Ms Madden was liable for misleading and deceptive conduct in breach of the Consumer Law, the Trade Practices Act. Ms Madden said in her defence: look its personal, it's not business and the Court said no it's business, you're there actually trying to influence their customers and to discourage orders being placed. Ms Madden next said that it was opinion not a statement of fact and the Court said look, its not opinion but even if it was you have been reckless about it because you haven't actually made enquiries because, of course, it turned out that really the designs were not copied and Seafolly was able to show the designs were in progress. So she was liable for misleading and deceptive conduct in breach of the Consumer Law, Trade Practices Act.

Ms Madden wasn't liable for copyright infringement because Seafolly couldn't actually prove their title.
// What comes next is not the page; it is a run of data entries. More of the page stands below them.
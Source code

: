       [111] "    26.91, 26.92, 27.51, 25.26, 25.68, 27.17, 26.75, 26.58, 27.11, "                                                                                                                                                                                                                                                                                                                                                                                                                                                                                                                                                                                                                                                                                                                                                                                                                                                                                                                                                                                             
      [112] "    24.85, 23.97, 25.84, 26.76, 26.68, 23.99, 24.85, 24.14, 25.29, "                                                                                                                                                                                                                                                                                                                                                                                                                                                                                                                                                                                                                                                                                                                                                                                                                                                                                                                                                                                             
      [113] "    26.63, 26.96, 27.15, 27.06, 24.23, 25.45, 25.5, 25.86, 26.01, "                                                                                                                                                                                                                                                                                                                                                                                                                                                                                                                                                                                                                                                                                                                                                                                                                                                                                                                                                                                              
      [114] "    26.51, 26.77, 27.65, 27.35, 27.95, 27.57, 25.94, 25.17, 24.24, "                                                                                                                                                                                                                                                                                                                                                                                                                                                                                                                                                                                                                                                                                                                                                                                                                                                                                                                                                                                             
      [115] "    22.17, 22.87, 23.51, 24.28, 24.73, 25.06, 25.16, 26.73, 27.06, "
Seafolly couldn't succeed in its trade libel claim because they couldn't show damages.

Was Ms Madden successful in her defamation claim? No she was not. The Court said well yes you've been defamed but Seafolly has a defence because they have acted reasonably in their press release in responding to the attack by Ms Madden and she had acted with malice.

The case is an interesting one because there was an injunction, there were only modest damages, there were legal costs. The Court said that the very large amount of damages claimed by Seafolly was out of order and they had claimed $1m worth of damages on the basis that Ms Madden had acted in a way that was not appropriate.

We have achieved a lot of learning from the case about what the law's got to do in this situation and my three top tips coming out of this, because there's going to be more cases, are:

  • To recognise that what's going up on social media and on your own platforms is material that you have to be responsible for, even your CEO's tweets, and have a framework around that.
  • The next important thing is your own terms and conditions on your own platforms. Review them, make sure that they give you the flexibility you need to be able to take down and to regulate what users and consumers put up on your own platforms.
  • Third top tip - get your own intellectual property rights house in order because that was a glitch for Seafolly not being able to make its intellectual property right infringement claim good.

But otherwise, social media, online marketing – it's the way of the future and we wish all business success with that.

The content of this article is intended to provide a general guide to the subject matter. Specialist advice should be sought about your specific circumstances.